[Infowarrior] - Fraud charge dismissed against SG 'rogue' trader
Richard Forno
rforno at infowarrior.org
Tue Jan 29 17:21:51 UTC 2008
SocGen in disarray as judges throw out fraud charge against trader
· Bank admits it was warned on more than one occasion
· Shareholders go to court over alleged insider dealing
* David Gow and Emilie Boyer King in Paris
* The Guardian,
* Tuesday January 29 2008
http://www.guardian.co.uk/business/2008/jan/29/europeanbanks.banking
The Société Générale affair descended deeper into the mire last night as
investigating judges threw out the most serious accusation, attempted fraud,
put forward by prosecutors against the trader behind the €4.9bn losses,
Jérôme Kerviel.
They released him under judicial supervision, or bail, after two days of
police questioning, leading his lawyers to claim a substantial victory. The
surprise threatened to undermine the bank's increasingly fragile defence
that he had used ingeniously fraudulent devices, including hacking into
colleagues' internet codes, to hide his gambling on equity derivatives
trading markets.
Kerviel ran up an exposure of €50bn, costing France's second-largest bank a
record loss in banking history as it unwound his positions last week. The
prosecutor's office, which wanted to charge him with fraud, said it would
appeal against the release.

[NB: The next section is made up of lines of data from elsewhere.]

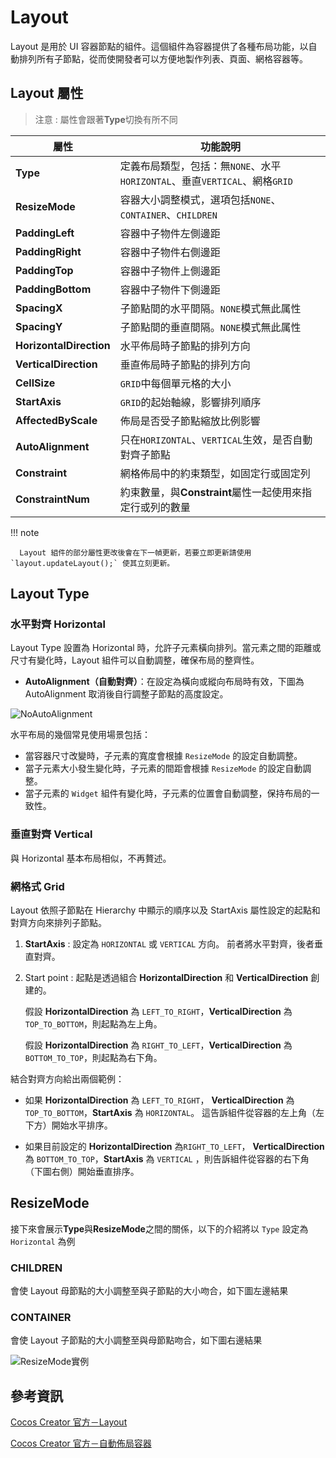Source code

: # Layout

Layout 是用於 UI 容器節點的組件。這個組件為容器提供了各種布局功能，以自動排列所有子節點，從而使開發者可以方便地製作列表、頁面、網格容器等。

## Layout 屬性

> 注意 : 屬性會跟著**Type**切換有所不同

| 屬性                    | 功能說明                                                                   |
| ----------------------- | -------------------------------------------------------------------------- |
| **Type**                | 定義布局類型，包括：無`NONE`、水平`HORIZONTAL`、垂直`VERTICAL`、網格`GRID` |
| **ResizeMode**          | 容器大小調整模式，選項包括`NONE`、`CONTAINER`、`CHILDREN`                  |
| **PaddingLeft**         | 容器中子物件左側邊距                                                       |
| **PaddingRight**        | 容器中子物件右側邊距                                                       |
| **PaddingTop**          | 容器中子物件上側邊距                                                       |
| **PaddingBottom**       | 容器中子物件下側邊距                                                       |
| **SpacingX**            | 子節點間的水平間隔。`NONE`模式無此属性                                     |
| **SpacingY**            | 子節點間的垂直間隔。`NONE`模式無此属性                                     |
| **HorizontalDirection** | 水平佈局時子節點的排列方向                                                 |
| **VerticalDirection**   | 垂直佈局時子節點的排列方向                                                 |
| **CellSize**            | `GRID`中每個單元格的大小                                                   |
| **StartAxis**           | `GRID`的起始軸線，影響排列順序                                             |
| **AffectedByScale**     | 佈局是否受子節點縮放比例影響                                               |
| **AutoAlignment**       | 只在`HORIZONTAL`、`VERTICAL`生效，是否自動對齊子節點                       |
| **Constraint**          | 網格佈局中的約束類型，如固定行或固定列                                     |
| **ConstraintNum**       | 約束數量，與**Constraint**屬性一起使用來指定行或列的數量                   |

!!! note

      Layout 組件的部分屬性更改後會在下一幀更新，若要立即更新請使用 `layout.updateLayout();` 使其立刻更新。

## Layout Type

### 水平對齊 Horizontal

Layout Type 設置為 Horizontal 時，允許子元素橫向排列。當元素之間的距離或尺寸有變化時，Layout 組件可以自動調整，確保布局的整齊性。

- **AutoAlignment（自動對齊）**：在設定為橫向或縱向布局時有效，下圖為 AutoAlignment 取消後自行調整子節點的高度設定。

![NoAutoAlignment][horizontal-no-align]

水平布局的幾個常見使用場景包括：

- 當容器尺寸改變時，子元素的寬度會根據 `ResizeMode` 的設定自動調整。
- 當子元素大小發生變化時，子元素的間距會根據 `ResizeMode` 的設定自動調整。
- 當子元素的 `Widget` 組件有變化時，子元素的位置會自動調整，保持布局的一致性。

### 垂直對齊 Vertical

與 Horizontal 基本布局相似，不再贅述。

### 網格式 Grid

Layout 依照子節點在 Hierarchy 中顯示的順序以及 StartAxis 屬性設定的起點和對齊方向來排列子節點。

1. **StartAxis** : 設定為 `HORIZONTAL` 或 `VERTICAL` 方向。 前者將水平對齊，後者垂直對齊。

2. Start point : 起點是透過組合 **Horizo​​​​ntalDirection** 和 **VerticalDirection** 創建的。

   假設 **Horizo​​ntalDirection** 為 `LEFT_TO_RIGHT`，**VerticalDirection** 為 `TOP_TO_BOTTOM`，則起點為左上角。

   假設 **Horizo​​ntalDirection** 為 `RIGHT_TO_LEFT`，**VerticalDirection** 為 `BOTTOM_TO_TOP`，則起點為右下角。

結合對齊方向給出兩個範例：

- 如果 **Horizo​​ntalDirection** 為 `LEFT_TO_RIGHT`， **VerticalDirection** 為 `TOP_TO_BOTTOM`，**StartAxis** 為 `HORIZONTAL`。 這告訴組件從容器的左上角（左下方）開始水平排序。

- 如果目前設定的 **Horizo​​ntalDirection** 為`RIGHT_TO_LEFT`， **VerticalDirection** 為 `BOTTOM_TO_TOP`，**StartAxis** 為 `VERTICAL` ，則告訴組件從容器的右下角（下圖右側）開始垂直排序。

## ResizeMode

接下來會展示**Type**與**ResizeMode**之間的關係，以下的介紹將以 `Type` 設定為 `Horizontal` 為例

### CHILDREN

會使 Layout 母節點的大小調整至與子節點的大小吻合，如下圖左邊結果

### CONTAINER

會使 Layout 子節點的大小調整至與母節點吻合，如下圖右邊結果

![ResizeMode實例][ResizeMode Example]

## 參考資訊

[horizontal-no-align]: https://docs.cocos.com/creator/3.6/manual/zh/ui-system/components/engine/auto-layout/horizontal-no-align.png "圖片來源：自动布局容器"
[Grid Example]: https://docs.cocos.com/creator/3.6/manual/en/ui-system/components/engine/auto-layout/grid-layout.png "圖片來源：自动布局容器"
[ResizeMode Example]: https://docs.cocos.com/creator/3.6/manual/zh/ui-system/components/engine/auto-layout/horizontal-resizemode.png "圖片來源：自动布局容器"

[Cocos Creator 官方－Layout](https://docs.cocos.com/creator/3.6/manual/zh/ui-system/components/editor/layout.html)

[Cocos Creator 官方－自動佈局容器](https://docs.cocos.com/creator/3.6/manual/zh/ui-system/components/engine/auto-layout.html)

He has been placed under formal investigation
for lesser allegations of breach of trust, computer abuse, and
falsification. "There is no fraud," said Christian Charriere-Bournazel, one
of Kerviel's two lawyers, accusing Daniel Bouton, SocGen's chief executive,
of "throwing him to the dogs" and "holding him up for public vilification."
Earlier, a lawyer acting for 100 small shareholders sued the bank over
insider trading and market manipulation, and minority investors accused it
of issuing misleading information.
And Kerviel, depicted by the bank as a "lone" rogue trader, also increased
SocGen's woes by accusing his colleagues of having similarly traded beyond
their limits. Prosecutors said the bank had been alerted by the Eurex
derivatives market to the scale of his positions as long ago as November
last year.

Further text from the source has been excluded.